Viewing Locke as ‘the Founders’ Founder,’ one sees how his political writings on the morality of usurpation fueled the revolutionary spirit – the Spirit of 1776. Here are Locke's aphorisms on usurpation from Two Treatises:
Of Usurpation
§ 197. As conquest may be called a foreign usurpation, so usurpation is a kind of domestic conquest, with this difference - that an usurper can never have right on his side, it being no usurpation but where one is got into the possession of what another has right to. This, so far as it is usurpation, is a change only of persons, but not of the forms and rules of the government; for if the usurper extend his power beyond what, of right, belonged to the lawful princes or governors of the commonwealth, it is tyranny added to usurpation.

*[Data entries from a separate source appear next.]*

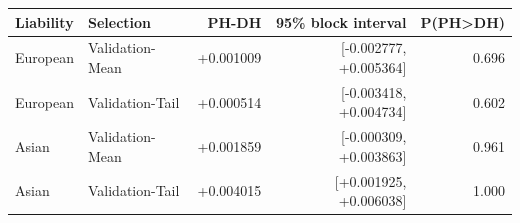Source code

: \begin{tabular}{llrrr}
\toprule
Liability & Selection & PH-DH & 95\% block interval & P(PH>DH) \\
\midrule
European & Validation-Mean & +0.001009 & [-0.002777, +0.005364] & 0.696 \\
European & Validation-Tail & +0.000514 & [-0.003418, +0.004734] & 0.602 \\
Asian & Validation-Mean & +0.001859 & [-0.000309, +0.003863] & 0.961 \\
Asian & Validation-Tail & +0.004015 & [+0.001925, +0.006038] & 1.000 \\
\bottomrule
\end{tabular}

§ 198. In all lawful governments the designation of the persons who are to bear rule being as natural and necessary a part as the form of the government itself, and that which had its establishment originally from the people - the anarchy being much alike, to have no form of government at all, or to agree that it shall be monarchical, yet appoint no way to design the person that shall have the power and be the monarch - all commonwealths, therefore, with the form of government established, have rules also of appointing and conveying the right to those who are to have any share in the public authority; and whoever gets into the exercise of any part of the power by other ways than what the laws of the community have prescribed hath no right to be obeyed, though the form of the commonwealth be still preserved, since he is not the person the laws have appointed, and, consequently, not the person the people have consented to. Nor can such an usurper, or any deriving from him, ever have a title till the people are both at liberty to consent, and have actually consented, to allow and confirm in him the power he hath till then usurped.
Usurpations create tyranny, making Usurpation Day 2013 worth remembering.